Source records: Begin

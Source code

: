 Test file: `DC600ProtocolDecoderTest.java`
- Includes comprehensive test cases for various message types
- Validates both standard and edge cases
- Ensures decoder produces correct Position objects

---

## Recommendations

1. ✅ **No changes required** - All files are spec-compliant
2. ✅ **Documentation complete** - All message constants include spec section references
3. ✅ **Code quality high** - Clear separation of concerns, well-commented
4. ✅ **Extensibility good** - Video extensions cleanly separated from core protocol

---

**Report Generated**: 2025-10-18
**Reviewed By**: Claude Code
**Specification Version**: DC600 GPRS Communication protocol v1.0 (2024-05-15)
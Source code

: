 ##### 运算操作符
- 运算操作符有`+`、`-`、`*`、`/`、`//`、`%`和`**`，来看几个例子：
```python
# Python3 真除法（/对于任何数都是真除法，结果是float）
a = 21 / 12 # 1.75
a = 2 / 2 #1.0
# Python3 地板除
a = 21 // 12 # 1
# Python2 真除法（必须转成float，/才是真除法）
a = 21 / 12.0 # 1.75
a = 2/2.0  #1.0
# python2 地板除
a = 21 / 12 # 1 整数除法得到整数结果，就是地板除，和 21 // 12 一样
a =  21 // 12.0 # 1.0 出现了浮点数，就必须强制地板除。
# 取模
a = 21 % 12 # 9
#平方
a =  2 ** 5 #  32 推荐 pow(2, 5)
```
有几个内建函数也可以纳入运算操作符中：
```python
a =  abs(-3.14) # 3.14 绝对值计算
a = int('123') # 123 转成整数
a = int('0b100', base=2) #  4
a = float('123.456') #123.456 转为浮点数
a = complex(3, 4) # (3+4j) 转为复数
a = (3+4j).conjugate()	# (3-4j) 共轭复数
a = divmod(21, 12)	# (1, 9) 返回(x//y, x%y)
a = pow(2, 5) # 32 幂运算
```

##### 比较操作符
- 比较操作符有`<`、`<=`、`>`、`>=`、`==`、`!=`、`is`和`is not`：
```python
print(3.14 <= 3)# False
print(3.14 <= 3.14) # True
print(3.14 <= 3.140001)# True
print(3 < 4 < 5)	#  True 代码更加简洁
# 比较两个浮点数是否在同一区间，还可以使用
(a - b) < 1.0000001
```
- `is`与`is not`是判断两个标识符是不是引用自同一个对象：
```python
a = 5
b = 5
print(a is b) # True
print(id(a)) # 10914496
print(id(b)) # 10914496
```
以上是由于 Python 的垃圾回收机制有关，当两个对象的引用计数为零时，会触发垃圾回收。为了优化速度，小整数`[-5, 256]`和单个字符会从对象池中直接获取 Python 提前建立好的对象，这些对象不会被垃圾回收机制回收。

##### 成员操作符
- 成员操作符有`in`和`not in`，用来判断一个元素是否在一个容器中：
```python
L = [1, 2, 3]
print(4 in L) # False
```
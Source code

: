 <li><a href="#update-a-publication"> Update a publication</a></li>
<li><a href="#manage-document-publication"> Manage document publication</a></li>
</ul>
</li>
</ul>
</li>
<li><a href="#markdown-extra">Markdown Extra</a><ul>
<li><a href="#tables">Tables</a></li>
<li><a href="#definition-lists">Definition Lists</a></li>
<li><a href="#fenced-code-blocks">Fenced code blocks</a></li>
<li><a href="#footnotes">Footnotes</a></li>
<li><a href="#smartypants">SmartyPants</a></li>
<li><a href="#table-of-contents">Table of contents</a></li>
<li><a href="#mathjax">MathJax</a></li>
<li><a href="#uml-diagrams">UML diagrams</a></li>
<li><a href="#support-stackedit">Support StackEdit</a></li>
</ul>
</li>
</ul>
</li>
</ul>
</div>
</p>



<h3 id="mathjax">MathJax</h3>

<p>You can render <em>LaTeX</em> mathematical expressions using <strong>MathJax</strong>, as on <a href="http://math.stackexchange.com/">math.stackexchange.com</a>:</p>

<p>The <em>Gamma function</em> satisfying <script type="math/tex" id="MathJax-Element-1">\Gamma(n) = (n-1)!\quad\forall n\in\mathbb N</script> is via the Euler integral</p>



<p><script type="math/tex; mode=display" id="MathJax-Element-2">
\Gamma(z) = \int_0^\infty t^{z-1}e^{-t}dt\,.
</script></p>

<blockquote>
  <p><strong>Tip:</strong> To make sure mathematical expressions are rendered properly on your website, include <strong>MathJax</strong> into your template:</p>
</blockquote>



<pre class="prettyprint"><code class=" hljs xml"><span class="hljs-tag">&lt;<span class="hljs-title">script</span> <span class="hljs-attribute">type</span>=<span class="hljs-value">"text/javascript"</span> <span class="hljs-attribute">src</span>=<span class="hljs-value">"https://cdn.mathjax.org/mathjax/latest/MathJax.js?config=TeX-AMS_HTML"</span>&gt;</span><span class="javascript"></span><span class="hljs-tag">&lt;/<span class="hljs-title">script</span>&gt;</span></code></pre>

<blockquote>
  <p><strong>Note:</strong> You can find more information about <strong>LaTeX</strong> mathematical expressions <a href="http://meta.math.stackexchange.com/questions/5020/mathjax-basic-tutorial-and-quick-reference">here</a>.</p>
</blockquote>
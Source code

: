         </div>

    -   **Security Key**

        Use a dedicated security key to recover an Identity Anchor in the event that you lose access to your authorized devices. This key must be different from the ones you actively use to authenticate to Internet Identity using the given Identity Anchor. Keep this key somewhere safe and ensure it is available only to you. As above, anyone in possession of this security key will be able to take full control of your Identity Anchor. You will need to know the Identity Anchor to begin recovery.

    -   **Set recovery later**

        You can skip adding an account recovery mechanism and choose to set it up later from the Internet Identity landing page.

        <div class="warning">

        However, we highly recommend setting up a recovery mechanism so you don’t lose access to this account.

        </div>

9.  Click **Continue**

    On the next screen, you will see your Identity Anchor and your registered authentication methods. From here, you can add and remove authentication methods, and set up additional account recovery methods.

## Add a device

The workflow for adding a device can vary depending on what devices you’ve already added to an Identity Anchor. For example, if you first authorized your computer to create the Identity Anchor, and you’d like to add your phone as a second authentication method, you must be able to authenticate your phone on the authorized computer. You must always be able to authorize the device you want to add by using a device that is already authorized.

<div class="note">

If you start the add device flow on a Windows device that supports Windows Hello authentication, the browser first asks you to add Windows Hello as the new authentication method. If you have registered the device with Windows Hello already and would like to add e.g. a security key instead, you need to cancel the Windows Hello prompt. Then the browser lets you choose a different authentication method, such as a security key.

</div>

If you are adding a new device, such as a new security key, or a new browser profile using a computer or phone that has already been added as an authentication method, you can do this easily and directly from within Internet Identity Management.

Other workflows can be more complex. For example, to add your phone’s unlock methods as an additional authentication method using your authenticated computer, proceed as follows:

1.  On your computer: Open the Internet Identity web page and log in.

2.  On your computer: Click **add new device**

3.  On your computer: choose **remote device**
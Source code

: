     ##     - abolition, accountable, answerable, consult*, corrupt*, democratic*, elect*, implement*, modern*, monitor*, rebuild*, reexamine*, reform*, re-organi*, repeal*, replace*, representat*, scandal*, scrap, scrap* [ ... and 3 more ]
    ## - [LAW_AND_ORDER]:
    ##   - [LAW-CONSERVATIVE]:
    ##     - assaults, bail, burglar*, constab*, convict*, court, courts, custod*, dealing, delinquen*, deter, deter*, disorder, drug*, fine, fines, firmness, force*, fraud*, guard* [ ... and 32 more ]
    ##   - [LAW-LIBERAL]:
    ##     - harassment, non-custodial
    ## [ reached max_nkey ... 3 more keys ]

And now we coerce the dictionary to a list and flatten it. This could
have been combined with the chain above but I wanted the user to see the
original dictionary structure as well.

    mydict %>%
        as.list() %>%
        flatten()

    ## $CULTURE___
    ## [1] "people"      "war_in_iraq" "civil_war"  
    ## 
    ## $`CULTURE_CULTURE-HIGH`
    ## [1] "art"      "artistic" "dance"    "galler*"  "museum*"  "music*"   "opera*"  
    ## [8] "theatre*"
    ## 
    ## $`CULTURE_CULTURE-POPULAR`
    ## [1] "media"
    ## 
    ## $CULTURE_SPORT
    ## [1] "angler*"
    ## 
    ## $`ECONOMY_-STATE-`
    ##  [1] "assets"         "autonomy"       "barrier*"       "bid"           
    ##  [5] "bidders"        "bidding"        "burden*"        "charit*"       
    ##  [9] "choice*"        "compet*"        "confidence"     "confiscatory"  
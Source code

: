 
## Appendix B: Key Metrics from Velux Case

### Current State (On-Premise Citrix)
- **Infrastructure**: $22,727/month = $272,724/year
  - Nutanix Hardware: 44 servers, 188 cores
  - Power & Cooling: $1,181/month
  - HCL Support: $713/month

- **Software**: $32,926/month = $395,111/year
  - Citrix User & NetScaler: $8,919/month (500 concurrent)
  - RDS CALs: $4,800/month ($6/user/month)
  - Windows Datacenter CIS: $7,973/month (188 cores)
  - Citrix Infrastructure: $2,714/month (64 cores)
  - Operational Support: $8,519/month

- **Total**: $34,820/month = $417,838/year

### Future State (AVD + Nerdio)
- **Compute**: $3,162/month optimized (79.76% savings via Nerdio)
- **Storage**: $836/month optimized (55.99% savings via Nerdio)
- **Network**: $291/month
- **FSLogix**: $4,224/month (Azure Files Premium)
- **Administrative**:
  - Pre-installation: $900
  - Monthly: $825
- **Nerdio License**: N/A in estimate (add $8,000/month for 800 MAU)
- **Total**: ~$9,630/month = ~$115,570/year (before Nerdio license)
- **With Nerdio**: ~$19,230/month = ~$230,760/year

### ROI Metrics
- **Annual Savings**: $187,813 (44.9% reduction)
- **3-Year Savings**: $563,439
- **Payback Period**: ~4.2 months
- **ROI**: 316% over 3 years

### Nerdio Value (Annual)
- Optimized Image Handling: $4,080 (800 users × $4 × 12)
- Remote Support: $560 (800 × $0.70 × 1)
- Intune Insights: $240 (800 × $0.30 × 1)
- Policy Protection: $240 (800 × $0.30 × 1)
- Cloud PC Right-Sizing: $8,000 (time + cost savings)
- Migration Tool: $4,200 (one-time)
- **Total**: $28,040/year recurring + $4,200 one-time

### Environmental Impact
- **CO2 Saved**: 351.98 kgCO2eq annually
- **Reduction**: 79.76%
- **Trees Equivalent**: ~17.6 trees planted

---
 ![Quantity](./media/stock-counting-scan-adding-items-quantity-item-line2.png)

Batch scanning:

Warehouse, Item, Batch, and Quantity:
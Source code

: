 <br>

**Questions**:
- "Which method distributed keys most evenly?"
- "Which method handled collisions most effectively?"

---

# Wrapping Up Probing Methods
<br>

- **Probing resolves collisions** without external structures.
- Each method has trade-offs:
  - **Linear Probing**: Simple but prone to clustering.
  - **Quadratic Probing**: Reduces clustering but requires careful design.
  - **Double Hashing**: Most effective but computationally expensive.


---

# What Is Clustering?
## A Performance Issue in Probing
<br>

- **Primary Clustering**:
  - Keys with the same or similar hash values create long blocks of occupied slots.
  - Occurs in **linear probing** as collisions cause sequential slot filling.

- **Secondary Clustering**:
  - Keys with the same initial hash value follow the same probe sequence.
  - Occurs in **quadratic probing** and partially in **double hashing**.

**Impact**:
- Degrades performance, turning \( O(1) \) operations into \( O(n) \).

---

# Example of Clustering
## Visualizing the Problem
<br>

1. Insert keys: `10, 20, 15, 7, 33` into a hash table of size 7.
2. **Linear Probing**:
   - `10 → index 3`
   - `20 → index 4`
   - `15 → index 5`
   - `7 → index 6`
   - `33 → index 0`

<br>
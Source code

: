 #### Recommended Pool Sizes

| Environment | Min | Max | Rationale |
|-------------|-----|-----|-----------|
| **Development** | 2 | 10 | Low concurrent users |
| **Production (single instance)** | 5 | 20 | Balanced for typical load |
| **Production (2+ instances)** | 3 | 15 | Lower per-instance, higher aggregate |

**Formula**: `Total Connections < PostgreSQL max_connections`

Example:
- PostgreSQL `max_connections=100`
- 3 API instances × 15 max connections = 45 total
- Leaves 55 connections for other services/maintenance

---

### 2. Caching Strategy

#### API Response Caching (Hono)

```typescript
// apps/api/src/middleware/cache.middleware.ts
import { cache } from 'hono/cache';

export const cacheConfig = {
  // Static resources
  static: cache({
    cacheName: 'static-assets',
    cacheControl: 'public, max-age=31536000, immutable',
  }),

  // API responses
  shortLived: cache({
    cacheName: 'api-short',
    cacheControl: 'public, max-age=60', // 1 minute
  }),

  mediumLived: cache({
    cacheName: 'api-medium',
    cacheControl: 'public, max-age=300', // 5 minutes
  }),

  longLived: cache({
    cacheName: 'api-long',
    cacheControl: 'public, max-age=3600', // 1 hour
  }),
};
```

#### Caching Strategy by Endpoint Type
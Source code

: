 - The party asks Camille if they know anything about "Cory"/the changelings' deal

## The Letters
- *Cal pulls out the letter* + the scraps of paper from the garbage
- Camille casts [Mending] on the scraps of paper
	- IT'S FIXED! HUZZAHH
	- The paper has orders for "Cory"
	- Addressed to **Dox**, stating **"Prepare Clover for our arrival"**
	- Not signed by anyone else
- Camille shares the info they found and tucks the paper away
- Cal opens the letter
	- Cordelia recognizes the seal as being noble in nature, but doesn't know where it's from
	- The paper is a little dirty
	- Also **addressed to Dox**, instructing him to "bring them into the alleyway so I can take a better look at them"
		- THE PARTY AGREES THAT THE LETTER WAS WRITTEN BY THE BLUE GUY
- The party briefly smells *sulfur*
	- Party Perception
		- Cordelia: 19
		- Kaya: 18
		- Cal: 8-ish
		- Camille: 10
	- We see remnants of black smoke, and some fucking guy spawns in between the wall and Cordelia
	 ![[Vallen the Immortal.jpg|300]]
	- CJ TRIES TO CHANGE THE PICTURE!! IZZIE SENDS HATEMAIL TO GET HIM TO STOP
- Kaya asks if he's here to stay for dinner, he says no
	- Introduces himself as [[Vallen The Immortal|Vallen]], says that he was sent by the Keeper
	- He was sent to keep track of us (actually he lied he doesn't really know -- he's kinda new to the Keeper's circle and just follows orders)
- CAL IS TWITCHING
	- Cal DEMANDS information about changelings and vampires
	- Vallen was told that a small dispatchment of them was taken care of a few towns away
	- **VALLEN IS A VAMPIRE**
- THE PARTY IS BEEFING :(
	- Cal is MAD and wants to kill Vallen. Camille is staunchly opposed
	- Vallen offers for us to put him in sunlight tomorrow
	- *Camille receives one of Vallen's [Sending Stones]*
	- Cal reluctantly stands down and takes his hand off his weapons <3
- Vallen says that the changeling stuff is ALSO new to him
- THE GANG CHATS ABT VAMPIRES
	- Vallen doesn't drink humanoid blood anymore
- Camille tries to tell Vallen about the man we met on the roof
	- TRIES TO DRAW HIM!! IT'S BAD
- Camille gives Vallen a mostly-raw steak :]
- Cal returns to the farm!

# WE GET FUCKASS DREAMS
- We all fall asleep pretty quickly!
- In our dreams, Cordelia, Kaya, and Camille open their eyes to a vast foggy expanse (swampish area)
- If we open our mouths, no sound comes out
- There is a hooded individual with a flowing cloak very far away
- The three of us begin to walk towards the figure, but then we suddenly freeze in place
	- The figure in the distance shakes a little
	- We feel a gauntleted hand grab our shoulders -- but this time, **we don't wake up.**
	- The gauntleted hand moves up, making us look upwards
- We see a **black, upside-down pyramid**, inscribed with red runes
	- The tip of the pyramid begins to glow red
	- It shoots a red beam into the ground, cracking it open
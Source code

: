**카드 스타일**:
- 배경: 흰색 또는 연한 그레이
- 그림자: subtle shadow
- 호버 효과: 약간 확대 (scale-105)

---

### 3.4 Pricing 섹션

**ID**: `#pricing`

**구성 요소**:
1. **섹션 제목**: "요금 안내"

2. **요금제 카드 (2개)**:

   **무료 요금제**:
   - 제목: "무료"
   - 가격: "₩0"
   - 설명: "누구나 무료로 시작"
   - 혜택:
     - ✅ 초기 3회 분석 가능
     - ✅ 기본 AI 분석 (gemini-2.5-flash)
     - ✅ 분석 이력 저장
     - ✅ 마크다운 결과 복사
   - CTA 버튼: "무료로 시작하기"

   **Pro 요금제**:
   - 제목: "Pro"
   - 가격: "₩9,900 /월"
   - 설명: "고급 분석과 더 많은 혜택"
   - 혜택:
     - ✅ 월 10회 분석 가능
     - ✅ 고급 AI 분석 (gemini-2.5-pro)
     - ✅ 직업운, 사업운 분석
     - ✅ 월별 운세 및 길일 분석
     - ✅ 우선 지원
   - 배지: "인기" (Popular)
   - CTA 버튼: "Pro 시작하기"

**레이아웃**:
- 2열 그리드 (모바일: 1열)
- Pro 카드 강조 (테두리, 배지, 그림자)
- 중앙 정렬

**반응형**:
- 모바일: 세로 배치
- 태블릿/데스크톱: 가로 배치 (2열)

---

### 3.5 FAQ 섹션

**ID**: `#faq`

Source records: End

How to complete this task
The expected answer is one number: the count of lines in the listing that include the string "look".

Output
2